This briefing anticipates the forthcoming DWP quarterly statistical bulletin about the Work Capability Assessment and casts a sceptical eye on what it will say.
It routinely misrepresents the numbers found fit for work, fanning the flames of misinformed media vilification of people who are sick or disabled and unable to work.
The DWP’s quarterly statistics on outcomes of the Work Capability Assessment , spun by departmental press releases and backed by ministerial innuendo, are built on fallacies and sleights of hand.
The next one is due: forewarned is forearmed.
Read Steve Griffiths’s excellent, concise briefing exposing the DWP’s propaganda by clicking on this link http://www.informedcompassion.com
One response
The article at ‘informedcompassion.com’ makes the point that those that end their claim before the assessment has taken place (36%) are included in the figures of those assessed fit to work, although they haven’t been assessed.

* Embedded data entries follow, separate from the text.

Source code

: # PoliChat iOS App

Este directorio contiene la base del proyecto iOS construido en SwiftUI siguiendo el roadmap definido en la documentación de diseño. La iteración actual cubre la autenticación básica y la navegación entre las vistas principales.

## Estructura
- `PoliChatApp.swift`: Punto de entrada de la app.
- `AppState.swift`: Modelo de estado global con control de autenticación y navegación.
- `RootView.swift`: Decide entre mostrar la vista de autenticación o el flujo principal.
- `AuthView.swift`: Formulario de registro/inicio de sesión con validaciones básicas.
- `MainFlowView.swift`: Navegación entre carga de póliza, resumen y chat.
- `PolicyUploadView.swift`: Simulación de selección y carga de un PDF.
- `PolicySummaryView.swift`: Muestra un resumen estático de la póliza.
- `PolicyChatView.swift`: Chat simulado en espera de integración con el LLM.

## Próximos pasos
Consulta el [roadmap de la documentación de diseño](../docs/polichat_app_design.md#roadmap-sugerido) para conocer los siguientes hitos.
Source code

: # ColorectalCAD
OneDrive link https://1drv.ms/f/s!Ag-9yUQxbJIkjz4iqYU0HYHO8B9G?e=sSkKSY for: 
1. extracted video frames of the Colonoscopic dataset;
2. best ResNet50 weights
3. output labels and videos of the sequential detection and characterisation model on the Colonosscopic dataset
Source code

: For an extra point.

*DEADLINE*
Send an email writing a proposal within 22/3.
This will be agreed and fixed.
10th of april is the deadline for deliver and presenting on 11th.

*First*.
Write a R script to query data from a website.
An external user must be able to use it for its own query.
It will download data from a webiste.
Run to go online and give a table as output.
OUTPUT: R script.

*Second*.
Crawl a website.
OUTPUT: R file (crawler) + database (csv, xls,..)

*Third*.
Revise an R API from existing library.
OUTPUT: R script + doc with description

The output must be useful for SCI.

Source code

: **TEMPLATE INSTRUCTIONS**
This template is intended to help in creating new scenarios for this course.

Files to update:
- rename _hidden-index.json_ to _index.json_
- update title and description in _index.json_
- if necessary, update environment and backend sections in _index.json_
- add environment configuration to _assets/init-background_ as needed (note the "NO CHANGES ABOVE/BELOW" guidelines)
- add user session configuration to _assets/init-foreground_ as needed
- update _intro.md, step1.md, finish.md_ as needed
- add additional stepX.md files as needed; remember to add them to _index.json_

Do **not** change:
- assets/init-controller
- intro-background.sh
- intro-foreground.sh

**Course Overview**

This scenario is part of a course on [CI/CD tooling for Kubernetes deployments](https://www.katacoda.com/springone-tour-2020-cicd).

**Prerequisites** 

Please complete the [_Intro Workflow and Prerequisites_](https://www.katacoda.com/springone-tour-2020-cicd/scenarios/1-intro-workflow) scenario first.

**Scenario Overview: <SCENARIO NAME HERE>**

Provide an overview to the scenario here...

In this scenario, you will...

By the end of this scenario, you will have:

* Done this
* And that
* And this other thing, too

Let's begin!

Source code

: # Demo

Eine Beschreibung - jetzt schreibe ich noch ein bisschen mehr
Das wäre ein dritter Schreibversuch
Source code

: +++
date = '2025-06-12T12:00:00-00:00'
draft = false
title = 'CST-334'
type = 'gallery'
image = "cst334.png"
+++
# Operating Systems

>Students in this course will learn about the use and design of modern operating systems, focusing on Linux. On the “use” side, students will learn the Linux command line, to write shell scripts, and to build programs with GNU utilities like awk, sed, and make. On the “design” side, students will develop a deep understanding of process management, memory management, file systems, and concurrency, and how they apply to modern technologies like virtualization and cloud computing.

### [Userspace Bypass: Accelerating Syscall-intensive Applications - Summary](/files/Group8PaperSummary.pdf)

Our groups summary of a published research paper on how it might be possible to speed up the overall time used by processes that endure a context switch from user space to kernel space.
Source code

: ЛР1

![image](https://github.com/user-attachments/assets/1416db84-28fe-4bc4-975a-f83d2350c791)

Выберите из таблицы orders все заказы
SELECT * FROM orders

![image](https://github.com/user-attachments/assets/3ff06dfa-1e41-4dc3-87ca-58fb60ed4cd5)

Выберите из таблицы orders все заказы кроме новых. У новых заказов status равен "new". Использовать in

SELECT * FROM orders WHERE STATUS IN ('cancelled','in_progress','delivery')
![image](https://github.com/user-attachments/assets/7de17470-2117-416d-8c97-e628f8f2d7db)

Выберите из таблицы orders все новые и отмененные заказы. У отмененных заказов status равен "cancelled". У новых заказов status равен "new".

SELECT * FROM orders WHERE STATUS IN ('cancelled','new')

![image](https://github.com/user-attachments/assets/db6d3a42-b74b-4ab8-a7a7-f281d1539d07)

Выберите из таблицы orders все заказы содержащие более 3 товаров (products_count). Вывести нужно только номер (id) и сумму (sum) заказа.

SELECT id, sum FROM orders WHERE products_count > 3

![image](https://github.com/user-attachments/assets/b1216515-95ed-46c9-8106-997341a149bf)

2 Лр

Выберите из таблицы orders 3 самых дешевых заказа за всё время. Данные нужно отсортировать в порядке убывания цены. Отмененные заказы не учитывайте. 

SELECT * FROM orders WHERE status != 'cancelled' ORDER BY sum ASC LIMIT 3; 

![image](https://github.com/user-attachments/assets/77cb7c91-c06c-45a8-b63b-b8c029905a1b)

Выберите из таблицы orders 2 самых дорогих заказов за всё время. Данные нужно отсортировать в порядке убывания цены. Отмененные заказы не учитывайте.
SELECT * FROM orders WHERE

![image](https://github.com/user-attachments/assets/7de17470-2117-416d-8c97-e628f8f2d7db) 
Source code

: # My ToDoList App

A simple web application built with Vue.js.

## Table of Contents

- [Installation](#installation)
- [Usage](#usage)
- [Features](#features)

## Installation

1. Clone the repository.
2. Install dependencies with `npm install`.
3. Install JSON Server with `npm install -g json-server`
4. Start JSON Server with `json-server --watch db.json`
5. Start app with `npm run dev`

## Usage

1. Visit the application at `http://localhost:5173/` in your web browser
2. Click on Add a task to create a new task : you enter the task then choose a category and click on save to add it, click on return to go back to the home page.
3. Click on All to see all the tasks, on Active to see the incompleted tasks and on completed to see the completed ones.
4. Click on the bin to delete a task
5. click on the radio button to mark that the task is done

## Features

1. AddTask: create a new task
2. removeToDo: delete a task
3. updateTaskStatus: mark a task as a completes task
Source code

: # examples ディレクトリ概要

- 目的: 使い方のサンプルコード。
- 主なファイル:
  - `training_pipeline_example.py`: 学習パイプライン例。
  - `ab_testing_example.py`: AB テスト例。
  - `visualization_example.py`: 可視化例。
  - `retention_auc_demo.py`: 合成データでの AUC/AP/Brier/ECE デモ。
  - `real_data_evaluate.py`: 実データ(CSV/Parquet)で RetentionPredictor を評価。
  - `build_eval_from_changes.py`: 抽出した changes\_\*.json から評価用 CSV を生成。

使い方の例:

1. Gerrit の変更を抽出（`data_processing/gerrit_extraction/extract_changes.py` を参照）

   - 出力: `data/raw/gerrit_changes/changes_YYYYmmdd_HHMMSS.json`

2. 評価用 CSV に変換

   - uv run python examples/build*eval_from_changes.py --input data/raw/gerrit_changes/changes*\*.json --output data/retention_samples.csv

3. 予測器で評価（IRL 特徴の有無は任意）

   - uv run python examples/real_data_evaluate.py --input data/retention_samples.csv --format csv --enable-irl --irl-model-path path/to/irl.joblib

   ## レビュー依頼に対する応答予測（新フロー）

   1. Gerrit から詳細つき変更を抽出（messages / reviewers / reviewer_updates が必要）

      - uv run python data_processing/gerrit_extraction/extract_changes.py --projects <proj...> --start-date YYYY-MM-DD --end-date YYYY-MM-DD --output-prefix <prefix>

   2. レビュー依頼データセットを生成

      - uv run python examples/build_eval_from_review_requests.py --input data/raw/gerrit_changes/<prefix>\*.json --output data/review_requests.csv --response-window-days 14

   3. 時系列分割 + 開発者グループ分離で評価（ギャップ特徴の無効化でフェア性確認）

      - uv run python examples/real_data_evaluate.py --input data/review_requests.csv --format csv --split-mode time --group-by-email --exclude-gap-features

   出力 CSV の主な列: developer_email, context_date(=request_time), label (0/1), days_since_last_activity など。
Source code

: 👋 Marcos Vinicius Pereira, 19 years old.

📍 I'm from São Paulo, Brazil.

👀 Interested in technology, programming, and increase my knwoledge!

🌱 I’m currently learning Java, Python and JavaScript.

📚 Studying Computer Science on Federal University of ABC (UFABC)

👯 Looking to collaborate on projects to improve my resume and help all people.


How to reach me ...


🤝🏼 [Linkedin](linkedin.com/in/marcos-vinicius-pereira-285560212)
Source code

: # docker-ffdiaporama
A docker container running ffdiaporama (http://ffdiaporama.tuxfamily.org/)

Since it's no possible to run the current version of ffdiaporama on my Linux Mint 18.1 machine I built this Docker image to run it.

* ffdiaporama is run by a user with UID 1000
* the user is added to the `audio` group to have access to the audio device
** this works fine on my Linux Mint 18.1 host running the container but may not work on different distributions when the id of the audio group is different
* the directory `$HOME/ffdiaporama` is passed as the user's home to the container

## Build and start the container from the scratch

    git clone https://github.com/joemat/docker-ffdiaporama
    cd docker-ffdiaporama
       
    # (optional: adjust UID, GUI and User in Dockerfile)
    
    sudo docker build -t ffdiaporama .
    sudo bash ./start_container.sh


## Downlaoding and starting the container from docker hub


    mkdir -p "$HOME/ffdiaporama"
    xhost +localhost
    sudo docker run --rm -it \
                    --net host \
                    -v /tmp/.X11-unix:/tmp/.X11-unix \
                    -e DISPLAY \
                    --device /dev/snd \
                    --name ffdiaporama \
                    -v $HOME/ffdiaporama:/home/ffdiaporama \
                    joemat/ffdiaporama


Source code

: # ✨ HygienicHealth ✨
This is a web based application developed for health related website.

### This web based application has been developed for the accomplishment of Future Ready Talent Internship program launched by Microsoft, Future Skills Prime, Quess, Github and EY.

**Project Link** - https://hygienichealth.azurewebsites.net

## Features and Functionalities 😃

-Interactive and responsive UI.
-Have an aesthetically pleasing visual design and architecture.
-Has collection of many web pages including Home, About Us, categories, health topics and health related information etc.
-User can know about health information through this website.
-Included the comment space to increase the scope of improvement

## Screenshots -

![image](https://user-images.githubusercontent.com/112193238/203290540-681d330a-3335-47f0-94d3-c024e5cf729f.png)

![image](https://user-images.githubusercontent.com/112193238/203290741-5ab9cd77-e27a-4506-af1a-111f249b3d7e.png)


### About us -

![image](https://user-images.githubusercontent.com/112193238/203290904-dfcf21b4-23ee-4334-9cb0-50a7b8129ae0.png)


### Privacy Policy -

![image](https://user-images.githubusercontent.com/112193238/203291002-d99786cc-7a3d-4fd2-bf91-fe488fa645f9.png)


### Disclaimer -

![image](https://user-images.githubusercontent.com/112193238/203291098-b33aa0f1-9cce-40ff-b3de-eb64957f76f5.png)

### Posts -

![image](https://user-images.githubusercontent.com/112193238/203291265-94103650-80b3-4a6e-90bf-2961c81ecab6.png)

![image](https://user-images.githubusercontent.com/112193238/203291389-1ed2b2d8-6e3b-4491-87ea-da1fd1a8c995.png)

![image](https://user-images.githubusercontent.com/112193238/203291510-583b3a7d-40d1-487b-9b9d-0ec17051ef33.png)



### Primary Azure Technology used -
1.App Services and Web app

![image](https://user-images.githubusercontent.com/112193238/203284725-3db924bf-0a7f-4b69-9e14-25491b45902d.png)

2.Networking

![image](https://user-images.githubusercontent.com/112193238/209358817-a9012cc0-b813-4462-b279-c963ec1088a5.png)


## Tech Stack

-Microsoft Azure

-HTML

The inference drawn is that they have been deterred from claiming by the test, rather than having terminated the claim for some other reason. People make short-term claims for sickness benefit anyway, so if the assumption made by the government is true, the number of short-term claimants should have risen after the tests were introduced.
Surely this could be tested statistically. If it turns out that there is no rise in the short-term claims then all the percentages quoted alter, as there are no grounds for including these people in the total number assessed.
Secondly, the group that are too ill to take the test may be living in extreme conditions if they are needy and have no benefits and we should press for this to be investigated urgently.